TASK DIRECTIONS: Give every entry again precisely as it appears.

Saved data entries
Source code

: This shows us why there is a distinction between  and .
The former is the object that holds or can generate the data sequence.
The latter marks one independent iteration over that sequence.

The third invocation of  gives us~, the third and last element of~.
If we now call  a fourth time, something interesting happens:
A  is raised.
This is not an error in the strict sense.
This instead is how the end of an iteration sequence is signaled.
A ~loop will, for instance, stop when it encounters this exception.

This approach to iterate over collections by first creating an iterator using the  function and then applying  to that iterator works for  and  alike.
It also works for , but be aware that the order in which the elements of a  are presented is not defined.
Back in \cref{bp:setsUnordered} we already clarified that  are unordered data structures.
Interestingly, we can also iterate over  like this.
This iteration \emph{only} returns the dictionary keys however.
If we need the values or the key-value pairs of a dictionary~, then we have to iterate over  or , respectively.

RESPONSE TO THIS EXERCISE:
Source code

: This shows us why there is a distinction between  and .
The former is the object that holds or can generate the data sequence.
The latter marks one independent iteration over that sequence.

The third invocation of  gives us~, the third and last element of~.
If we now call  a fourth time, something interesting happens:
A  is raised.
This is not an error in the strict sense.
This instead is how the end of an iteration sequence is signaled.
A ~loop will, for instance, stop when it encounters this exception.

This approach to iterate over collections by first creating an iterator using the  function and then applying  to that iterator works for  and  alike.
It also works for , but be aware that the order in which the elements of a  are presented is not defined.
Back in \cref{bp:setsUnordered} we already clarified that  are unordered data structures.
Interestingly, we can also iterate over  like this.
This iteration \emph{only} returns the dictionary keys however.
If we need the values or the key-value pairs of a dictionary~, then we have to iterate over  or , respectively.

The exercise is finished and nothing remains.